Since today is Action Tuesday, take a few minutes now to make an inventory of the top 10 to 20 individuals in your business life. Include partners, supervisors, colleagues, vendors, consultants, and key employees.
Then, rate each of them on a five-point scale (one being weak, five being excellent) according to the following questions:
1. Is he good at what he does?
2. Is he learning and improving?
3. Is he open and sharing?
There may be other considerations that matter, but I can’t think of any right now.
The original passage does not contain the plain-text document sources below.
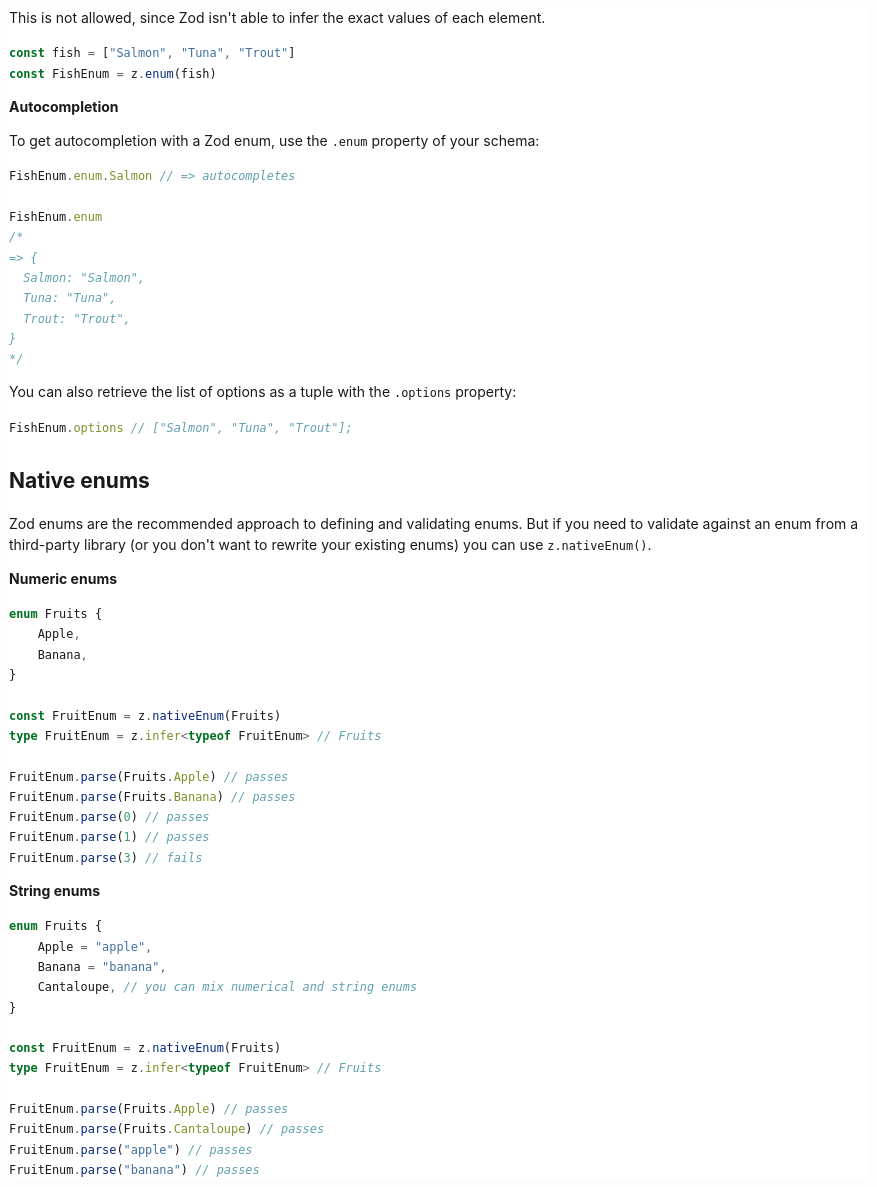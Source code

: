 This is not allowed, since Zod isn't able to infer the exact values of each element.

```ts
const fish = ["Salmon", "Tuna", "Trout"]
const FishEnum = z.enum(fish)
```

**Autocompletion**

To get autocompletion with a Zod enum, use the `.enum` property of your schema:

```ts
FishEnum.enum.Salmon // => autocompletes

FishEnum.enum
/*
=> {
  Salmon: "Salmon",
  Tuna: "Tuna",
  Trout: "Trout",
}
*/
```

You can also retrieve the list of options as a tuple with the `.options` property:

```ts
FishEnum.options // ["Salmon", "Tuna", "Trout"];
```

## Native enums

Zod enums are the recommended approach to defining and validating enums. But if you need to validate against an enum from a third-party library (or you don't want to rewrite your existing enums) you can use `z.nativeEnum()`.

**Numeric enums**

```ts
enum Fruits {
    Apple,
    Banana,
}

const FruitEnum = z.nativeEnum(Fruits)
type FruitEnum = z.infer<typeof FruitEnum> // Fruits

FruitEnum.parse(Fruits.Apple) // passes
FruitEnum.parse(Fruits.Banana) // passes
FruitEnum.parse(0) // passes
FruitEnum.parse(1) // passes
FruitEnum.parse(3) // fails
```

**String enums**

```ts
enum Fruits {
    Apple = "apple",
    Banana = "banana",
    Cantaloupe, // you can mix numerical and string enums
}

const FruitEnum = z.nativeEnum(Fruits)
type FruitEnum = z.infer<typeof FruitEnum> // Fruits

FruitEnum.parse(Fruits.Apple) // passes
FruitEnum.parse(Fruits.Cantaloupe) // passes
FruitEnum.parse("apple") // passes
FruitEnum.parse("banana") // passes
```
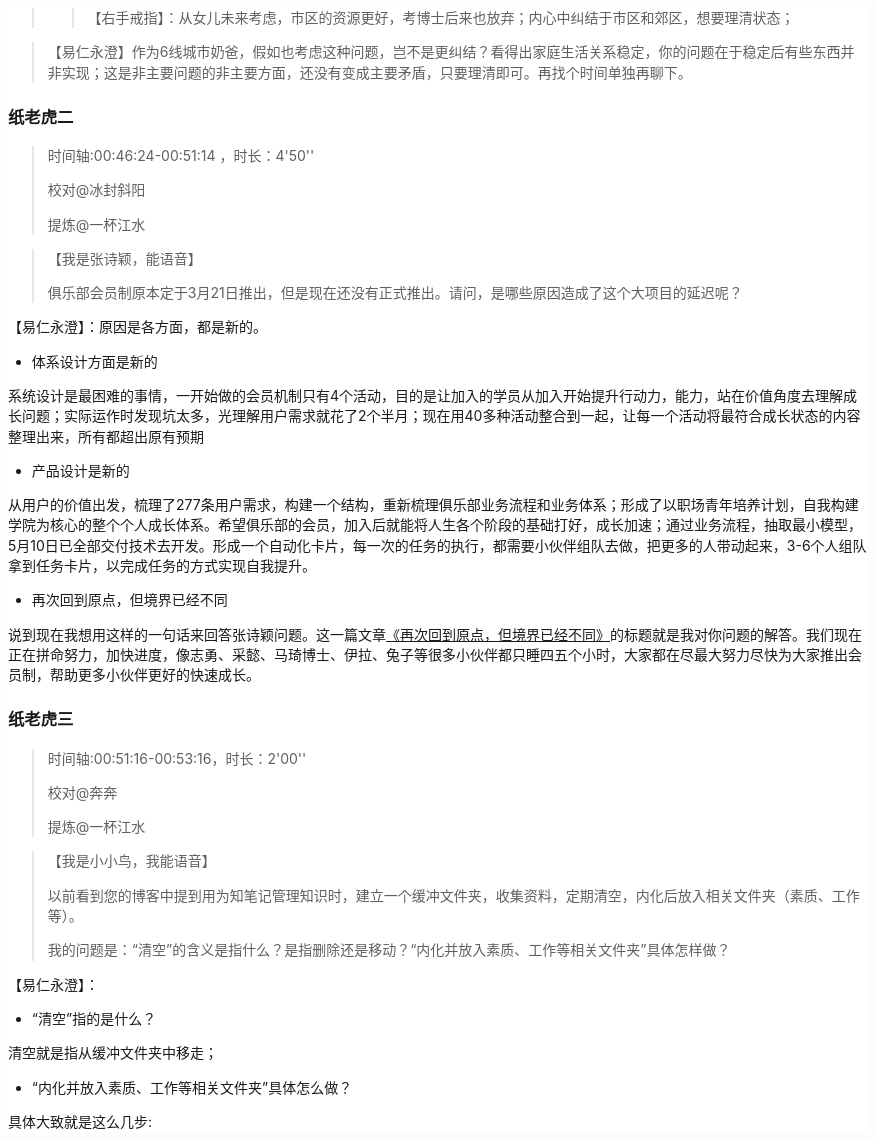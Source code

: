> > 【右手戒指】：从女儿未来考虑，市区的资源更好，考博士后来也放弃；内心中纠结于市区和郊区，想要理清状态；


> 【易仁永澄】作为6线城市奶爸，假如也考虑这种问题，岂不是更纠结？看得出家庭生活关系稳定，你的问题在于稳定后有些东西并非实现；这是非主要问题的非主要方面，还没有变成主要矛盾，只要理清即可。再找个时间单独再聊下。


### 纸老虎二
> 时间轴:00:46:24-00:51:14 ，时长：4'50''
> 
> 校对@冰封斜阳
> 
> 提炼@一杯江水

> 【我是张诗颖，能语音】
> 
> 俱乐部会员制原本定于3月21日推出，但是现在还没有正式推出。请问，是哪些原因造成了这个大项目的延迟呢？

【易仁永澄】：原因是各方面，都是新的。
- 体系设计方面是新的

系统设计是最困难的事情，一开始做的会员机制只有4个活动，目的是让加入的学员从加入开始提升行动力，能力，站在价值角度去理解成长问题；实际运作时发现坑太多，光理解用户需求就花了2个半月；现在用40多种活动整合到一起，让每一个活动将最符合成长状态的内容整理出来，所有都超出原有预期

- 产品设计是新的

从用户的价值出发，梳理了277条用户需求，构建一个结构，重新梳理俱乐部业务流程和业务体系；形成了以职场青年培养计划，自我构建学院为核心的整个个人成长体系。希望俱乐部的会员，加入后就能将人生各个阶段的基础打好，成长加速；通过业务流程，抽取最小模型，5月10日已全部交付技术去开发。形成一个自动化卡片，每一次的任务的执行，都需要小伙伴组队去做，把更多的人带动起来，3-6个人组队拿到任务卡片，以完成任务的方式实现自我提升。

- 再次回到原点，但境界已经不同

说到现在我想用这样的一句话来回答张诗颖问题。这一篇文章[《再次回到原点，但境界已经不同》](http://blog.hiddenwangcc.com/archives/2647)的标题就是我对你问题的解答。我们现在正在拼命努力，加快进度，像志勇、采懿、马琦博士、伊拉、兔子等很多小伙伴都只睡四五个小时，大家都在尽最大努力尽快为大家推出会员制，帮助更多小伙伴更好的快速成长。


### 纸老虎三
> 时间轴:00:51:16-00:53:16，时长：2'00''
> 
> 校对@奔奔
> 
> 提炼@一杯江水

> 【我是小小鸟，我能语音】
> 
> 以前看到您的博客中提到用为知笔记管理知识时，建立一个缓冲文件夹，收集资料，定期清空，内化后放入相关文件夹（素质、工作等）。
> 
> 我的问题是：“清空”的含义是指什么？是指删除还是移动？“内化并放入素质、工作等相关文件夹”具体怎样做？

【易仁永澄】：
- “清空”指的是什么？

清空就是指从缓冲文件夹中移走；

- “内化并放入素质、工作等相关文件夹”具体怎么做？

具体大致就是这么几步:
In making this list, I eliminated the following considerations as being irrelevant when you rate your people:
* Do they like you?
* Do you like them?
* Can you trust them?
* Are they supportive of your goals?
* Are they competitive with you?
At some future time, we’ll talk about why it’s such a big mistake to worry about these “irrelevant” considerations. I’ll tell you stories of bright and promising careers that have been hampered, stalled, or even thwarted by doing so.
Today, let’s focus on the positive. Make your list. Do your ratings. And then spend some relaxed time thinking about it. What you want, of course, is to have your career supported by as many high scorers (those with a combined score of 12 or more points) as possible.
I just did it myself. Here’s what happened.
First, I discovered that I have more people in my life who depend on me than vice versa. Because I work with them and care about them deeply, they made it to the list. But when I asked the tough questions, I realized my mistake. I had to remind myself that the list is about people I depend on to build my career, not those I want to help. (That said, there are plenty who fit into both categories.)
Second, I had trouble keeping my list to 20. That shows something — probably about my various manias.
Third, of those rated, only two scored a perfect 15 points. Nine scored 12 points. And nine scored nine points. None scored below that. The implications are fairly obvious. I’m going to have to make a few changes.
I know this seems bizarre, anal-retentive, and inhumane, but so what? Do it! You’ll be surprised — maybe even shocked — at what you discover. If you can recognize that certain changes are needed — and make them –you could make the goals you choose come with less expense, more ease, and much more speed.
By the way, I found I had to constantly remind myself to stick to the three questions only to keep those “irrelevant” considerations from creeping into my thinking.